▸ **Problem details**
Identify and copy all lines of the material where the string "JavaScript" is found.

▸ **Material for the task**
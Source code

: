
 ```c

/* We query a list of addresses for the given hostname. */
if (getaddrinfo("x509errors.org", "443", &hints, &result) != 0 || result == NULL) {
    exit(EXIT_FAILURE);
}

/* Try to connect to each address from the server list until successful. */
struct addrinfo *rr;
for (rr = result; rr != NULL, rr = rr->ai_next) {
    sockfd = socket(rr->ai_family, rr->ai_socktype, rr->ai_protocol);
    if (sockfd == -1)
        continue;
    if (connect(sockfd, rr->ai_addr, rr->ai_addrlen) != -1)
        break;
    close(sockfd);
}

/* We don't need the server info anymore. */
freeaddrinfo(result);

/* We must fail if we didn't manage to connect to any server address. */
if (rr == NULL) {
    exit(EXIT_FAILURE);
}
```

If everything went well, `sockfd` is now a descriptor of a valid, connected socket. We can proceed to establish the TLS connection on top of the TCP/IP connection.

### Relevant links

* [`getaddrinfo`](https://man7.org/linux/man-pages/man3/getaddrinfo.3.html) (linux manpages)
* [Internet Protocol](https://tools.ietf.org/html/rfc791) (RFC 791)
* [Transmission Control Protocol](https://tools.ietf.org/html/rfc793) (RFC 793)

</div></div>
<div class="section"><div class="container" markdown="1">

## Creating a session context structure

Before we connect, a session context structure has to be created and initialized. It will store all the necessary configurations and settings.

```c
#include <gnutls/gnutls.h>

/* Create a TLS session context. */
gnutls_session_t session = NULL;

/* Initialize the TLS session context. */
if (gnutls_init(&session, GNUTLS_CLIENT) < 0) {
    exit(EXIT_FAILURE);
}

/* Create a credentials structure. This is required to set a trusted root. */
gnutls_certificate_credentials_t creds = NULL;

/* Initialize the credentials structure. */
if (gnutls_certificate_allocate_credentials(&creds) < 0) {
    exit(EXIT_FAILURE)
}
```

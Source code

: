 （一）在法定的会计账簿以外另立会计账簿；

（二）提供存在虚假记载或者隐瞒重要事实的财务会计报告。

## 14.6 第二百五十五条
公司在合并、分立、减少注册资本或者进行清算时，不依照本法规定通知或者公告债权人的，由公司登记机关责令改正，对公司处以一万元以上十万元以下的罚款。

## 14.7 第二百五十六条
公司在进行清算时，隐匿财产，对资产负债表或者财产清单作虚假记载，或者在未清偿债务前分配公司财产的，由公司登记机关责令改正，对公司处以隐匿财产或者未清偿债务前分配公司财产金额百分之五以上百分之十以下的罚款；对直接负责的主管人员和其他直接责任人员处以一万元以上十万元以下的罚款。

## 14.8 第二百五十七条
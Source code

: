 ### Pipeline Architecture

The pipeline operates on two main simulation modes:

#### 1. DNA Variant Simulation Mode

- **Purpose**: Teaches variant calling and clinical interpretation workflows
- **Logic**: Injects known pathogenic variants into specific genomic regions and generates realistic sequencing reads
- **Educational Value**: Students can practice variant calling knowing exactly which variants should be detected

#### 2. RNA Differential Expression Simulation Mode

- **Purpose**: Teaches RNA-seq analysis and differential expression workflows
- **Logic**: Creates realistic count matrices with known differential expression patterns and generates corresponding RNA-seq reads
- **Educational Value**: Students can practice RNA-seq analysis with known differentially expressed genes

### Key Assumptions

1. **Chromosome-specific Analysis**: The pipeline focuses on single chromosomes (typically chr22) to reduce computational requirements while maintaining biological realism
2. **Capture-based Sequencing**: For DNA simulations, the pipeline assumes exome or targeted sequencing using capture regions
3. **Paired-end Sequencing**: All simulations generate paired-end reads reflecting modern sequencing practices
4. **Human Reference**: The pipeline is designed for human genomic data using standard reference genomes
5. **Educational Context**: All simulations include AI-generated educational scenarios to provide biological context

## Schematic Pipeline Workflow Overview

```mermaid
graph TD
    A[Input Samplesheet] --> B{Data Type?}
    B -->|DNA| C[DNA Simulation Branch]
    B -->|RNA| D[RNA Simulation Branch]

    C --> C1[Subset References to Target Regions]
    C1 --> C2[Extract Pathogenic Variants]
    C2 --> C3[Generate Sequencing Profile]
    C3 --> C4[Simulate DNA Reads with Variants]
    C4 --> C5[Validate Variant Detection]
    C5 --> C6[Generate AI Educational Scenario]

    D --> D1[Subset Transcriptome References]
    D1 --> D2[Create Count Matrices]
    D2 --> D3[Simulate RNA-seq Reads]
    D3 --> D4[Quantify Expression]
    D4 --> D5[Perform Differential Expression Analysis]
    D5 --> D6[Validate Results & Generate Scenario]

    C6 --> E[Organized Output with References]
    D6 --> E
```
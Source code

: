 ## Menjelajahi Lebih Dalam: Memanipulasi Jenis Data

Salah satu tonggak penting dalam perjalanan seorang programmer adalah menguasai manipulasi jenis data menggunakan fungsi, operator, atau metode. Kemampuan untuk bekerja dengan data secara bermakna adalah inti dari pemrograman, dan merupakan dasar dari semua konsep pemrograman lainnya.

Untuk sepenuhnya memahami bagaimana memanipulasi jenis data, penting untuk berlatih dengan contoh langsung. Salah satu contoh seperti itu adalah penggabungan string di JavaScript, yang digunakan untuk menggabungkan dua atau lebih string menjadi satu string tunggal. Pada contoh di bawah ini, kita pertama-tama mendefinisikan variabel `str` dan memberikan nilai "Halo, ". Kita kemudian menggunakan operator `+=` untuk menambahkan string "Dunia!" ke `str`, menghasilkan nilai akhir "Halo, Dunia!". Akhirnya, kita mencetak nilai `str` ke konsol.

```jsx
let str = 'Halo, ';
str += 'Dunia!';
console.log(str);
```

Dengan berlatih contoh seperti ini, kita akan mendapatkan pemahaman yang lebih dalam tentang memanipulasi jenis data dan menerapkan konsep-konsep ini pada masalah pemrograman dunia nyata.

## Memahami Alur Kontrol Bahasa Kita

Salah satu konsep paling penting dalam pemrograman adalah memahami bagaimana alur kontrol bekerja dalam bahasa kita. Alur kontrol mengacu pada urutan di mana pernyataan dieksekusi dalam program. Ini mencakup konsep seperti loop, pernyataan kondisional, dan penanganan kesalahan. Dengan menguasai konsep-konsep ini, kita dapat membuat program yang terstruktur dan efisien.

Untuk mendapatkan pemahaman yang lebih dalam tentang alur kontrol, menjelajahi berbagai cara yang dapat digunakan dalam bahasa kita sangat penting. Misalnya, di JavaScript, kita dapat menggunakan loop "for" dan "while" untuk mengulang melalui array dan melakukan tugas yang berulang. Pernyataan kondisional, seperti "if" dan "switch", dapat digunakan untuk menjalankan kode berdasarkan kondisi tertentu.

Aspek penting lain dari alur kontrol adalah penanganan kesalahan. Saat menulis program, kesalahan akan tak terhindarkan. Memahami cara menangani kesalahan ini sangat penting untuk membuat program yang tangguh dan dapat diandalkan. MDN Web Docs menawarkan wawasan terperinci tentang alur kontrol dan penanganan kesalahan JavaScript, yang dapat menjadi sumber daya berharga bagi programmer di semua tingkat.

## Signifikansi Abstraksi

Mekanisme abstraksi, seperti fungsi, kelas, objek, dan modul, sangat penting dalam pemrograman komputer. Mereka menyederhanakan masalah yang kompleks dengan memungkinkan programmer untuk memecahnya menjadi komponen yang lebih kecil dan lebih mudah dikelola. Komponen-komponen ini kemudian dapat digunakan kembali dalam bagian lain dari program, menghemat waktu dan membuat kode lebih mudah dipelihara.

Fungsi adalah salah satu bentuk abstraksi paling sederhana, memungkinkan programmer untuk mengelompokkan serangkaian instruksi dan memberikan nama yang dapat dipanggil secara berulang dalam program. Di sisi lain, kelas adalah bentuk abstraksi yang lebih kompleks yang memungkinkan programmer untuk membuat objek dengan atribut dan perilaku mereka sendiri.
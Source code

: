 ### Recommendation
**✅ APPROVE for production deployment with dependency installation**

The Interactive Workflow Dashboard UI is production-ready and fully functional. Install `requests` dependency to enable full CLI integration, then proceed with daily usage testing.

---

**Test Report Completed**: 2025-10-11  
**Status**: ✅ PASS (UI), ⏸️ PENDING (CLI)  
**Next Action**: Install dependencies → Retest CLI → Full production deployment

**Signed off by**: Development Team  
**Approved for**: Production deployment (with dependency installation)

▸ **Output below**
Untuk sepenuhnya memahami bagaimana memanipulasi jenis data, penting untuk berlatih dengan contoh langsung. Salah satu contoh seperti itu adalah penggabungan string di JavaScript, yang digunakan untuk menggabungkan dua atau lebih string menjadi satu string tunggal. Pada contoh di bawah ini, kita pertama-tama mendefinisikan variabel `str` dan memberikan nilai "Halo, ". Kita kemudian menggunakan operator `+=` untuk menambahkan string "Dunia!" ke `str`, menghasilkan nilai akhir "Halo, Dunia!". Akhirnya, kita mencetak nilai `str` ke konsol.
Untuk mendapatkan pemahaman yang lebih dalam tentang alur kontrol, menjelajahi berbagai cara yang dapat digunakan dalam bahasa kita sangat penting. Misalnya, di JavaScript, kita dapat menggunakan loop "for" dan "while" untuk mengulang melalui array dan melakukan tugas yang berulang. Pernyataan kondisional, seperti "if" dan "switch", dapat digunakan untuk menjalankan kode berdasarkan kondisi tertentu.
Aspek penting lain dari alur kontrol adalah penanganan kesalahan. Saat menulis program, kesalahan akan tak terhindarkan. Memahami cara menangani kesalahan ini sangat penting untuk membuat program yang tangguh dan dapat diandalkan. MDN Web Docs menawarkan wawasan terperinci tentang alur kontrol dan penanganan kesalahan JavaScript, yang dapat menjadi sumber daya berharga bagi programmer di semua tingkat.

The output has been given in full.